**Task brief:**
One figure is the whole answer: the number of lines below that contain the word "theorems".

(Beginning of Supplied material)

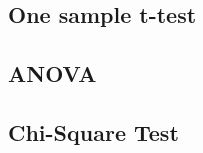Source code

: \documentclass{article}
\begin{document}
\subsection{One sample t-test}
\subsection{ANOVA}
\subsection{Chi-Square Test}
\end{document}
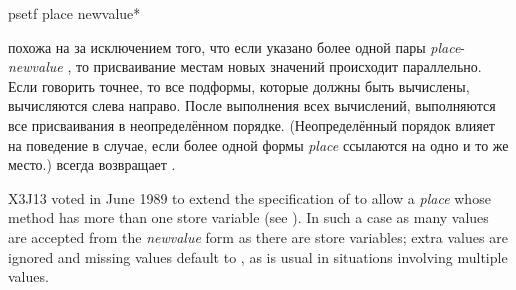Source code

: \begin{defmac}
psetf {place newvalue}*

 похожа на  за исключением того, что если указано более одной 
пары
\emph{place}-\emph{newvalue} , то присваивание местам новых значений 
происходит параллельно. Если говорить точнее, то все подформы, которые должны 
быть вычислены, вычисляются слева направо. После выполнения всех вычислений,
выполняются все присваивания в неопределённом порядке.
(Неопределённый порядок влияет на поведение в случае, если более одной формы
\emph{place} ссылаются на одно и то же место.)
 всегда возвращает {\false}.

\begin{newer}
X3J13 voted in June 1989 
to extend the specification of  to allow a \emph{place}
whose  method has more than one store variable (see ).
In such a case as many values are accepted from the \emph{newvalue} form
as there are store variables; extra values are ignored
and missing values default to ,
as is usual in situations involving multiple values.
\end{newer}
\end{defmac}

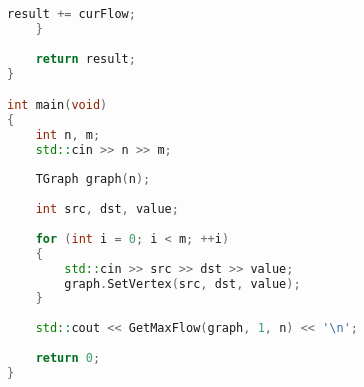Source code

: \begin{lstlisting}[language=C++]
		result += curFlow;
	}
	
	return result;
}

int main(void)
{
	int n, m;
	std::cin >> n >> m;
	
	TGraph graph(n);
	
	int src, dst, value;
	
	for (int i = 0; i < m; ++i) 
	{
		std::cin >> src >> dst >> value;
		graph.SetVertex(src, dst, value);
	}
	
	std::cout << GetMaxFlow(graph, 1, n) << '\n';
	
	return 0;
}


\end{lstlisting}

\pagebreak

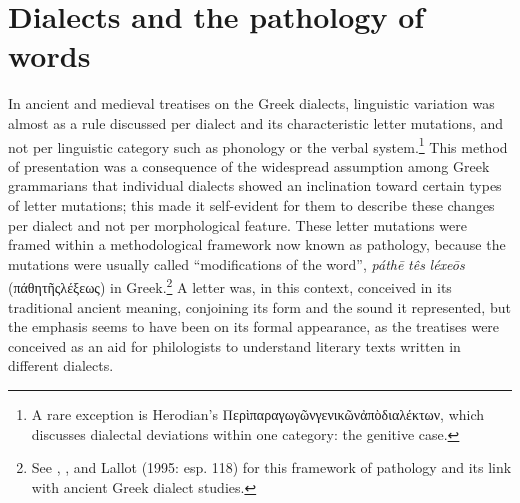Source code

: \section{Dialects and the pathology of words}

In ancient and medieval treatises on the Greek dialects, linguistic variation was almost as a rule discussed per dialect and its characteristic letter mutations, and not per linguistic category such as phonology or the verbal system.\footnote{ \textrm{A rare exception is Herodian’s Περὶπαραγωγῶνγενικῶνἀπὸδιαλέκτων, which discusses dialectal deviations within one category: the genitive case.}} This method of presentation was a consequence of the widespread assumption among Greek grammarians that individual dialects showed an inclination toward certain types of letter mutations; this made it self-evident for them to describe these changes per dialect and not per morphological feature. These letter mutations were framed within a methodological framework now known as pathology, because the mutations were usually called “modifications of the word”, \textit{páthē} \textit{tês} \textit{léxeōs} (πάθητῆςλέξεως) in Greek.\footnote{ \textrm{See \citet{Wackernagel1876}, \citet[150]{Siebenborn1976}, and Lallot (1995: esp. 118) for this framework of pathology and its link with ancient Greek dialect studies.}} A letter was, in this context, conceived in its traditional ancient meaning, conjoining its form and the sound it represented, but the emphasis seems to have been on its formal appearance, as the treatises were conceived as an aid for philologists to understand literary texts written in different dialects.



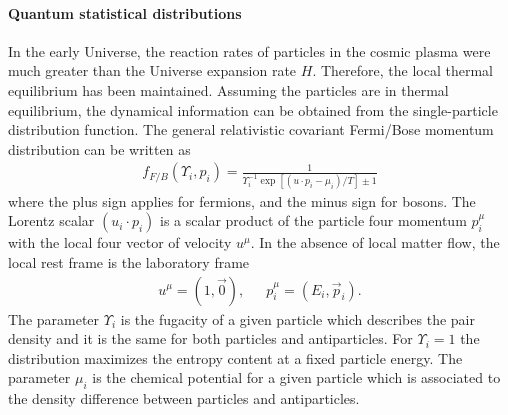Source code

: \paragraph{Quantum statistical distributions}
In the early Universe, the reaction rates of particles in the cosmic plasma were much greater than the Universe expansion rate $H$. Therefore, the local thermal equilibrium has been maintained. Assuming the particles are in thermal equilibrium, the dynamical information can be obtained from the single-particle distribution function. The general relativistic covariant Fermi/Bose momentum distribution can be written as
\begin{align}
f_{F/B}(\Upsilon_i,p_i)=\frac{1}{\Upsilon^{-1}_i\exp{\left[(u\cdot p_i-\mu_i)/T\right]}\pm1}
\end{align}
where the plus sign applies for fermions, and the minus sign for bosons. The Lorentz scalar $(u_i\cdot p_i)$ is a scalar product of the particle four momentum $p^\mu_i$ with the local four vector of velocity $u^\mu$. In the absence of local matter flow, the local rest frame is the laboratory frame 
\begin{align}
u^\mu=\left(1,\vec{0}\right),\,\,\,\,\,\,\,\,\, p^\mu_i=\left(E_i,\vec{p}_i\right).
\end{align}  
The parameter $\Upsilon_i$ is the fugacity of a given particle which describes the pair density and it is the same for both particles and antiparticles. For $\Upsilon_i=1$ the distribution maximizes the entropy content at a fixed particle energy. The parameter $\mu_i$ is the chemical potential for a given particle which is associated to the density difference between particles and antiparticles. 

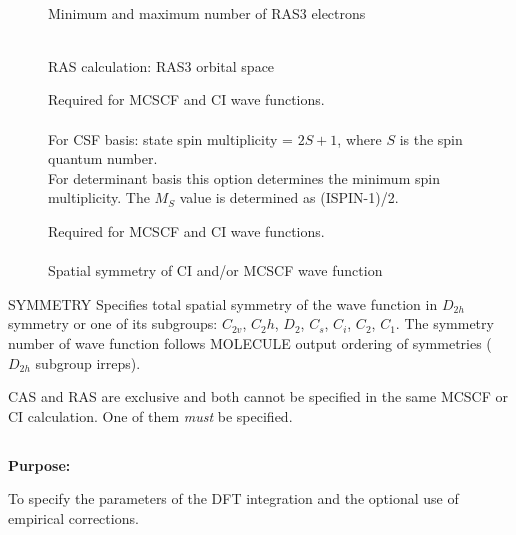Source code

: \begin{description}
\item[]
    \\
   Minimum and maximum number of RAS3 electrons

\item[]
    \\
   RAS calculation: RAS3 orbital space

\item[]
  Required for MCSCF and CI wave
  functions.\\
  \\
  For CSF basis: state spin multiplicity = $2S + 1$,
  where $S$ is the spin quantum number. \\
  For determinant basis this option determines the minimum spin
  multiplicity.  The $M_S$ value is determined as (ISPIN-1)/2.

\item[]
  Required for MCSCF and CI wave functions.\\
   \\
  Spatial symmetry of CI and/or MCSCF wave function

\end{description}


\noindent SYMMETRY   Specifies total spatial symmetry of the wave
function in $D_{2h}$ symmetry or one of its subgroups: $C_{2v}$, $C_2h$,
$D_2$, $C_s$, $C_i$, $C_2$, $C_1$. The  symmetry number of wave
function follows MOLECULE output ordering of symmetries ($D_{2h}$
subgroup irreps).

\noindent
CAS and RAS are exclusive and
both cannot be specified in the same
MCSCF or CI
calculation. One of them {\em must} be specified.

\pagebreak[3]
\subsection{\label{ref-dftinp}}

{\bf Purpose:}

To specify the parameters of the DFT integration and the optional use of empirical corrections.

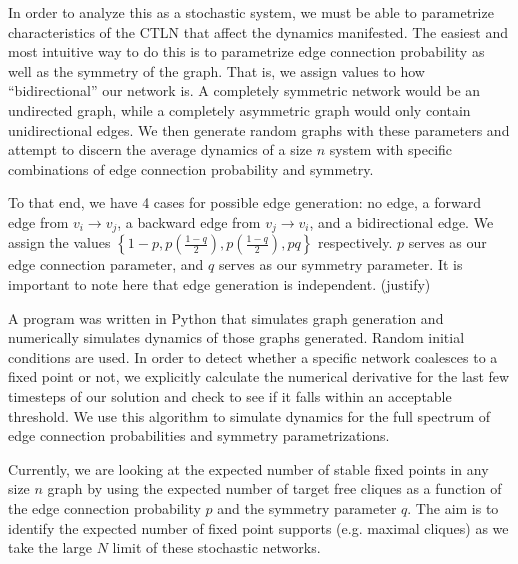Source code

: In order to analyze this as a stochastic system, we must be able to parametrize characteristics of the CTLN that affect the dynamics manifested. The easiest and most intuitive way to do this is to parametrize edge connection probability as well as the symmetry of the graph. That is, we assign values to how ``bidirectional'' our network is. A completely symmetric network would be an undirected graph, while a completely asymmetric graph would only contain unidirectional edges. We then generate random graphs with these parameters and attempt to discern the average dynamics of a size $n$ system with specific combinations of edge connection probability and symmetry.

To that end, we have 4 cases for possible edge generation: no edge, a forward edge from $v_i\to v_j$, a backward edge from $v_j\to v_i$, and a bidirectional edge. We assign the values $\left\{1-p, p \left( \frac{1-q}{2}  \right), p \left( \frac{1-q}{2}  \right), pq \right\}$ respectively. $p$ serves as our edge connection parameter, and $q$ serves as our symmetry parameter. It is important to note here that edge generation is independent. (justify)

A program was written in Python that simulates graph generation and numerically simulates dynamics of those graphs generated. Random initial conditions are used. In order to detect whether a specific network coalesces to a fixed point or not, we explicitly calculate the numerical derivative for the last few timesteps of our solution and check to see if it falls within an acceptable threshold. We use this algorithm to simulate dynamics for the full spectrum of edge connection probabilities and symmetry parametrizations. 

Currently, we are looking at the expected number of stable fixed points in any size $n$ graph by using the expected number of target free cliques as a function of the edge connection probability $p$ and the symmetry parameter $q$. The aim is to identify the expected number of fixed point supports (e.g. maximal cliques) as we take the large $N$ limit of these stochastic networks.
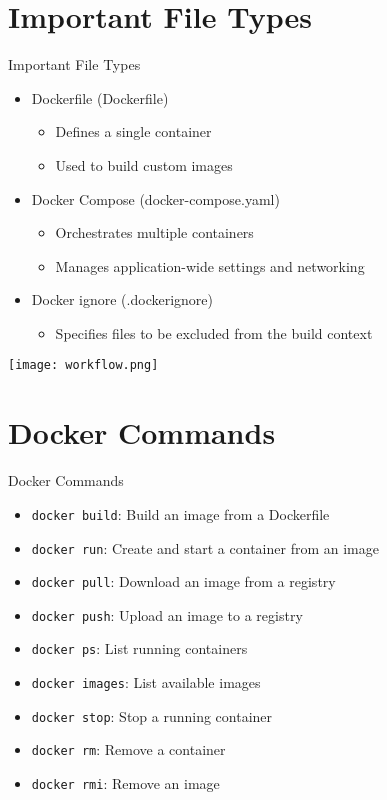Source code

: \documentclass{beamer}
\begin{document}
\section{Important File Types}

\begin{frame}{Important File Types}
    \begin{itemize}
        \item Dockerfile (Dockerfile)
        \begin{itemize}
            \item Defines a single container
            \item Used to build custom images
        \end{itemize}
        \item Docker Compose (docker-compose.yaml)
        \begin{itemize}
            \item Orchestrates multiple containers
            \item Manages application-wide settings and networking
        \end{itemize}
        \item Docker ignore (.dockerignore)
        \begin{itemize}
            \item Specifies files to be excluded from the build context
        \end{itemize}
    \end{itemize}
    \texttt{[image: workflow.png]}
\end{frame}

\section{Docker Commands}

\begin{frame}{Docker Commands}
    \begin{itemize}
        \item \texttt{docker build}: Build an image from a Dockerfile
        \item \texttt{docker run}: Create and start a container from an image
        \item \texttt{docker pull}: Download an image from a registry
        \item \texttt{docker push}: Upload an image to a registry
        \item \texttt{docker ps}: List running containers
        \item \texttt{docker images}: List available images
        \item \texttt{docker stop}: Stop a running container
        \item \texttt{docker rm}: Remove a container
        \item \texttt{docker rmi}: Remove an image
    \end{itemize}
\end{frame}
\end{document}
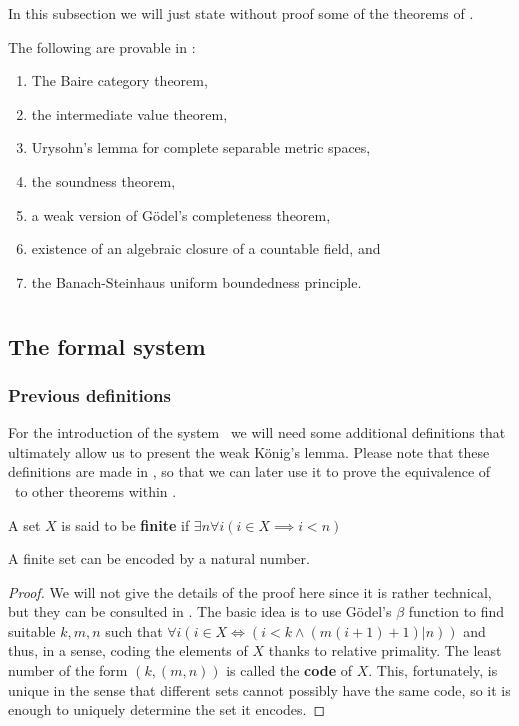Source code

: \documentclass[../main.tex]{memoir}
\begin{document}
In this subsection we will just state without proof some of the theorems of \rca.

\begin{theorem}
  The following are provable in \rca:

  \begin{enumerate}
  \item The Baire category theorem,
  \item the intermediate value theorem,
  \item Urysohn's lemma for complete separable metric spaces,
  \item the soundness theorem,
  \item a weak version of Gödel's completeness theorem,
  \item existence of an algebraic closure of a countable field, and
  \item the Banach-Steinhaus uniform boundedness principle.
  \end{enumerate}
\end{theorem}

\section{\wkl}

\subsection{The formal system}

\subsubsection{Previous definitions}

For the introduction of the system \wkl\ we will need some additional definitions that ultimately allow us to present the weak König's lemma. Please note that these definitions are made in \rca, so that we can later use it to prove the equivalence of \wkl\ to other theorems within \rca.

\begin{definition}
  A set $X$ is said to be \textbf{finite} if $\exists n \forall i (i \in X \implies i < n)$
\end{definition}

\begin{theorem}
  A finite set can be encoded by a natural number.
\end{theorem}
\begin{proof}
  We will not give the details of the proof here since it is rather technical, but they can be consulted in \cite{simpson}. The basic idea is to use Gödel's $\beta$ function to find suitable $k, m, n$ such that $\forall i (i \in X \iff (i < k \land (m(i + 1) + 1) \vert n))$ and thus, in a sense, coding the elements of $X$ thanks to relative primality. The least number of the form $(k, (m, n))$ is called the \textbf{code} of $X$. This, fortunately, is unique in the sense that different sets cannot possibly have the same code, so it is enough to uniquely determine the set it encodes.
\end{proof}
\end{document}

(End of Supplied material)

**Finished task:**
2